Mountain in Colorado, United States

Alexander Mountain is a mountain in Larimer County, Colorado named for the pioneers John and Grant Alexander. It is within a mid-elevation ponderosa pine forest in the Canyon Lakes Ranger District of the Roosevelt National Forest with mountain mahogany, skunkbrush, and gambel oak forbs. North of US Highway 34 between Loveland and Estes Park, west of Green Ridge, and east of Cedar Creek, it is recognizable by its pyramidal shaped south face. Its habitat is mesic and dry-mesic and has cliff faces which are home to rattlesnakes. Now home to the Sylvan Dale Guest Ranch, its cultural significance is the final stand in a bear hunt in the memoirs of Gerry Spence. On July 29, 2024, an unknown ignition of a hot dry remote area on the north face of the Alexander Mountain caused the Alexander Mountain Fire, receiving national attention for a rapidly accelerating wildfire causing a wide evacuation area under volatile circumstances and risking losses to communication and energy infrastructure as well as ranching and tourism communities along the Big Thompson River near Drake, Colorado.

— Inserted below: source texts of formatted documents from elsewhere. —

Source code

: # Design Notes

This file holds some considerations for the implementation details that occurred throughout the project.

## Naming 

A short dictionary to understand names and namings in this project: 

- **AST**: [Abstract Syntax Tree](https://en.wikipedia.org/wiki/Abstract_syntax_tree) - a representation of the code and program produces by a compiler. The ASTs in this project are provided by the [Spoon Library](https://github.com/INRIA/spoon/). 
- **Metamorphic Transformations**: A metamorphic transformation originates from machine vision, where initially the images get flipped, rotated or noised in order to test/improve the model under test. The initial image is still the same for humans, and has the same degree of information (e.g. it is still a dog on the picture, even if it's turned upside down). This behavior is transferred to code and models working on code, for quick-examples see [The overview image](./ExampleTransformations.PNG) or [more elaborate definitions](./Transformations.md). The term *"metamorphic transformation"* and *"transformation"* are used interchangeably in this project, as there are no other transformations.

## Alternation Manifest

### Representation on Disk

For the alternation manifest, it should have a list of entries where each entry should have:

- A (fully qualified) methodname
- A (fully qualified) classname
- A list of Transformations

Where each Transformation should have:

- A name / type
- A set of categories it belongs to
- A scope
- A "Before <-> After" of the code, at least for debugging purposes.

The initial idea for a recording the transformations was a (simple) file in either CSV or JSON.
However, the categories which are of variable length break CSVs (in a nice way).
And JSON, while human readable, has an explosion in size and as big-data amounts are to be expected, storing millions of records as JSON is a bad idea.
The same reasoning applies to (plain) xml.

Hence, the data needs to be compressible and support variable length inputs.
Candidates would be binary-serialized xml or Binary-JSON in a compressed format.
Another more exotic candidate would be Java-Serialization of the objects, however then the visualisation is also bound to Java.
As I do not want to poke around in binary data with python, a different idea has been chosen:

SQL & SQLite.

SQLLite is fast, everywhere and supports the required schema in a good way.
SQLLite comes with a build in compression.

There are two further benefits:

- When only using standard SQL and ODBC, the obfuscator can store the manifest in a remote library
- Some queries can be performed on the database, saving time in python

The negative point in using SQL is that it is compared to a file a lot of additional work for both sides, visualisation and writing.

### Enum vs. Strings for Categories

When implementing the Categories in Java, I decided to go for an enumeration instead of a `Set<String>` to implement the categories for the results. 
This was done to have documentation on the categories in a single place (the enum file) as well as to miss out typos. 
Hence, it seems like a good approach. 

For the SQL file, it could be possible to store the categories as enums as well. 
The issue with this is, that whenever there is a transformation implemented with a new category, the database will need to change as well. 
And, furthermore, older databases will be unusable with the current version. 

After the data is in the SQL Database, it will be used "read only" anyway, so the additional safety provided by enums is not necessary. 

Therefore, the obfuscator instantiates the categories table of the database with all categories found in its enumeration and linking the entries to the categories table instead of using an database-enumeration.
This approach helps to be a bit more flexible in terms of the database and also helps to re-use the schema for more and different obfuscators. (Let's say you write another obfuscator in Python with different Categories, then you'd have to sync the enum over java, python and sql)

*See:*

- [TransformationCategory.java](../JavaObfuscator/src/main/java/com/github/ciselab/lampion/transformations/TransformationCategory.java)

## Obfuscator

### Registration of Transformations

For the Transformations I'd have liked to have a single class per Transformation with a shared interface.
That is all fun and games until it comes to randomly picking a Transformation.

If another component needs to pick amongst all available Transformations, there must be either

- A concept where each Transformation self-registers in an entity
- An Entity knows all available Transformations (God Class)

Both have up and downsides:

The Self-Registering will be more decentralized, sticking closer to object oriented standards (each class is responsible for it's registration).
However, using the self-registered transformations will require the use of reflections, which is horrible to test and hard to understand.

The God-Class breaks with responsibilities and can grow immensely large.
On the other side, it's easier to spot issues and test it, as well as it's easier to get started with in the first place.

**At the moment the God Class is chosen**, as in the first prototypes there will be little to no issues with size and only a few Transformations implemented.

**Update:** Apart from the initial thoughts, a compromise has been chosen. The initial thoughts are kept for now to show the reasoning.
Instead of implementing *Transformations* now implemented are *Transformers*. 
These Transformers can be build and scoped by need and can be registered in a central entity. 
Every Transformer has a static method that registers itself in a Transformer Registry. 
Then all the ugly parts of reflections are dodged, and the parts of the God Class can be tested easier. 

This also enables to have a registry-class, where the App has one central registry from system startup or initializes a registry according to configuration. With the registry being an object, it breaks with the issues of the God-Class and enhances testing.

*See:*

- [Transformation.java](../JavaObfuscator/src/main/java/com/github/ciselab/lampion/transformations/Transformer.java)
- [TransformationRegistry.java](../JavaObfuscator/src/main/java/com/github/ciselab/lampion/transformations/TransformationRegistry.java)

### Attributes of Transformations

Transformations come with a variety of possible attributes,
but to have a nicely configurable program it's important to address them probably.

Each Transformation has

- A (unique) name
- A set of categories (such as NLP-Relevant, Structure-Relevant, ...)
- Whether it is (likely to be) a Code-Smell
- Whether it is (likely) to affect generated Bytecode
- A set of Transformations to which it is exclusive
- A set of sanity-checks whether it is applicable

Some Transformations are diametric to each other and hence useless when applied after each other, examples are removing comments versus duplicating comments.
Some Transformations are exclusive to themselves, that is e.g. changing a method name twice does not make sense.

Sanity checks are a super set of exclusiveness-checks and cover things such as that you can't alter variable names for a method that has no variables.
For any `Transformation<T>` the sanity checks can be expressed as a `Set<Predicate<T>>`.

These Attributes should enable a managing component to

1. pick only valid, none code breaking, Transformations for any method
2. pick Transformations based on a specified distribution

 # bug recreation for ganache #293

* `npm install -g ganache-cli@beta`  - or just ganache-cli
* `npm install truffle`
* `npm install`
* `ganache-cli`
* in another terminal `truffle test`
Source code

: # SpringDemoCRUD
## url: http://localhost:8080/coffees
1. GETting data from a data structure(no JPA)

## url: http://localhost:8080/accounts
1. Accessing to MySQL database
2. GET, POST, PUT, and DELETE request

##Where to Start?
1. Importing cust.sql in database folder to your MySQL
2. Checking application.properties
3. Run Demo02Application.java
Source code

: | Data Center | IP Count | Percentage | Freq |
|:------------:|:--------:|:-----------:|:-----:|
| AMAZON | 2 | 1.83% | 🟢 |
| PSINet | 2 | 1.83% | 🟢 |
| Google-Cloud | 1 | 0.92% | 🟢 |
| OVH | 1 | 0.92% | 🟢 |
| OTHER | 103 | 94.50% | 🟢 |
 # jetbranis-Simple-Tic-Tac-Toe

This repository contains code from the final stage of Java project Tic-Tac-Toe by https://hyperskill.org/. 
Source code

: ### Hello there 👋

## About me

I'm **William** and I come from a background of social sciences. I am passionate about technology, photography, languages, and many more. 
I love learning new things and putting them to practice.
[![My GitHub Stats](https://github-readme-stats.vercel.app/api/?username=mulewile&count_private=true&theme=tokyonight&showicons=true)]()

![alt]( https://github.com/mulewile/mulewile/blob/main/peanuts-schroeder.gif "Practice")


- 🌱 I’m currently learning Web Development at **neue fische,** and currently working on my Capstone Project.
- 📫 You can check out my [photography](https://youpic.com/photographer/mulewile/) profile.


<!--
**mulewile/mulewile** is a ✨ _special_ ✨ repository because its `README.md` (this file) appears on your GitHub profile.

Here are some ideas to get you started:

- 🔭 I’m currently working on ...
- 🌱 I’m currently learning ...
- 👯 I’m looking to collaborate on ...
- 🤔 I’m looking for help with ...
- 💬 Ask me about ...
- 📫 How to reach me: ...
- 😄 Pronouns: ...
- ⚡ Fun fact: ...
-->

==2024 Alexander Mountain Fire==

During the 2024 Colorado wildfire season, on Monday, July 29, near the Sylvan Dale Guest Ranch, the Alexander Mountain Fire ignited before 11:00 am. By 12:20 pm, the burn area was 100 acres and spreading quickly, growing to 245 acres by 12:45 pm. Near the mouth of the Big Thompson Canyon, 37 square miles of Larimer County were evacuated, from County Road 18E from Pole Hill to Pinewood Reservoir and Drake to The Dam Store along U.S. Highway 34, including Storm Mountain and Palisade Mountain. 90 horses were evacuated from the Sylvan Dale Guest Ranch to The Ranch in Loveland, which was preparing for the Larimer County Fair. They joined other animal evacuees. Employees of the Colorado Cherry Company were also evacuated. By 2:50 pm, the blaze was over 300 acres.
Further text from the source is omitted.